Eric Warner Opinion Editor
Ever wanted to take flight in some of cinema’s most famous spaceships? Prepare to take flight for either the Galactic Empire or the New Republic in “Star Wars: Squadrons”.
“Star Wars: Squadrons” is a first-person flight simulator set in the Star Wars universe specifically in the immediate aftermath of “Return of the Jedi” following the destruction of the second Death Star, the “death” of the Emperor, and the rise of the New Republic. The game was released on Steam, PlayStation 4, and Xbox One on Oct. 2 and was developed by Motive Studios and published by Electronic Arts. Players get to pilot from the cockpits of up to four types of ships for each faction. For the New Republic, previously known as the Rebel Alliance, players can choose to pilot an A-Wing, U-Wing, X-Wing or Y-Wing.

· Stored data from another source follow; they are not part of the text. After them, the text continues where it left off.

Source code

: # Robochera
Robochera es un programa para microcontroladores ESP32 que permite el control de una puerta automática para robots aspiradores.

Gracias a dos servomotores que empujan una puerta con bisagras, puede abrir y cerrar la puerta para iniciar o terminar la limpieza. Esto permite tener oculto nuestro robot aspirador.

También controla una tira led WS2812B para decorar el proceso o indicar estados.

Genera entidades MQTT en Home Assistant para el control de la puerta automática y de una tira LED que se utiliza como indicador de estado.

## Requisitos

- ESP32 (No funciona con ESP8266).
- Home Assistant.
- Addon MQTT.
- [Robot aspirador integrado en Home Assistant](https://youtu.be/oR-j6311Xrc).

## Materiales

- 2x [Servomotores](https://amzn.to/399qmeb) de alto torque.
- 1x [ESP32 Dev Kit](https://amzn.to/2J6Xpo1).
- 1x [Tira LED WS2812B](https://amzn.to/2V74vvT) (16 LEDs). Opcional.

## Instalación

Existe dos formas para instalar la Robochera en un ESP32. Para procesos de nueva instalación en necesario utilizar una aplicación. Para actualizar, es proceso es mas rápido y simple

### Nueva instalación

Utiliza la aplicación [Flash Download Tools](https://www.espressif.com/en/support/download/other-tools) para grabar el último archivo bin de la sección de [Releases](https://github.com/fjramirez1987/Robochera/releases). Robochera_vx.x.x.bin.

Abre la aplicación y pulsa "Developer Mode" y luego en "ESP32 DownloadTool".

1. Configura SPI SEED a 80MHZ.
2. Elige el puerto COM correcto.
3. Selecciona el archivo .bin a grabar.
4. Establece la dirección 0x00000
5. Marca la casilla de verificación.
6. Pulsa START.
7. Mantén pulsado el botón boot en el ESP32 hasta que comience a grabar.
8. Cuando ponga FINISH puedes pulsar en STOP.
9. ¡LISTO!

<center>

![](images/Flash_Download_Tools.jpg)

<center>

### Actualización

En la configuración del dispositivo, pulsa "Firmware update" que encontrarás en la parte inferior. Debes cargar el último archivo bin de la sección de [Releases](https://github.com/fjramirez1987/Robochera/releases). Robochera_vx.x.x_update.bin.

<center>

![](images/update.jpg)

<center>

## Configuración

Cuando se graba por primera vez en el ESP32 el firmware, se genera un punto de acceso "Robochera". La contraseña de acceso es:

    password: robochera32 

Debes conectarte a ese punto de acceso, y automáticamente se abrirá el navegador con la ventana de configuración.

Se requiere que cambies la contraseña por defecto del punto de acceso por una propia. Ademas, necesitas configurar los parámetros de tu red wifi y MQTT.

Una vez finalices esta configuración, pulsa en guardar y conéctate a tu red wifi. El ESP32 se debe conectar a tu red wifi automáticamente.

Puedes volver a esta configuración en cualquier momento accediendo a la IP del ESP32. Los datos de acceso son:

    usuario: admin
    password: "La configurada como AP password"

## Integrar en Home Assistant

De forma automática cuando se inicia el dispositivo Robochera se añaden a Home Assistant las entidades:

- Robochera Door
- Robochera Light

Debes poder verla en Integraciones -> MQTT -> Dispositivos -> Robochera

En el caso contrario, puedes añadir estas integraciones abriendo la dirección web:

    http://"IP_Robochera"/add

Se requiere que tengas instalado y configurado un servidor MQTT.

For the Galactic Empire, players can choose to pilot a TIE Bomber, TIE Fighter, TIE Interceptor, or TIE Reaper.
The story of Squadrons focuses on two characters that players can create and customize to their liking with one character siding with the New Republic and the other with the Galactic Empire. In the New Republic campaign, players join the famed Vanguard Squadron and go on to defend the mysterious Project: Starhawk operation that can turn the tide of the war in the republic’s favor if successful. Meanwhile, in the Galactic Empire campaign, players join the infamous Titan Squadron who aim to destroy the New Republic and any traitors who join them at all cost, including the mysterious Project: Starhawk operation. On both sides, players will become acquainted with their fellow squad members and get to pilot and customize all types of starfighters.
In terms of gameplay, squadrons are incredibly immersive. The amount of detail put into making the cockpits of these fictional starfighters is simply incredible, especially in this game’s virtual reality mode. This is the closest players will get to flying a ship as realistic as possible in a galaxy far far away. To add to this immersion, the developers at Motive Studios chose not to add a heads-up display, but rather imbed all controls and starfighter components into the cockpits themselves. Meaning, if a player wants to divert their power to their engines, they’ll have to look at the power displays on their fighters’ dashboard. Players can adjust various components of their fighter to adhere to the changing needs of their battles. Unfortunately, this amount of detail does make the game a bit difficult to fully comprehend.
It has a very difficult learning curve and its lack of game types doesn’t aid making players want to come back again. The only game types besides the story mode are dogfights which is basically a fiver versus five fighter deathmatch and fleet battles, which also picks squadrons of five against each other but this time in multi-staged, objective based contests where players have to take out enemy fighters, destroy capital ships, and perform bombing runs on the enemy’s flagship. The other mode is simply fleet battles but with only bots. Despite the learning curve and lack of game types, this game does have potential to become a viable Esport. It takes a lot of skill to be good at this game and effective squads can certainly make a tournament very interesting.
Currently, EA has no plans to release any downloadable content to this game. Ian Frazier, the Creative Director on Squadrons, said that according to UploadVR, “You’ve paid the $40, this is the game and it’s entirely self-contained. We’re not planning to add more content, this is the game, and we hope you understand the value proposition.” This is a bit disappointing as there are a lot of elements to make squadrons feel like a more complete game such as adding B-Wings, TIE Defenders, and more game types such as Capture the Flag as well as maybe different kinds of boss battles like squads trying to take down a Super Star Destroyer.
The story of squadrons isn’t anything really new and the gameplay, which surprisingly lacks the diversity to keep players coming back. On the whole, “Star Wars: Squadrons” is a really fun game that is sure to excite fans of Star Wars, but leave all who play it wanting more due to its narrowness in game types and high skill level required to enjoy multiplayer. I would give this game a 7.5/10.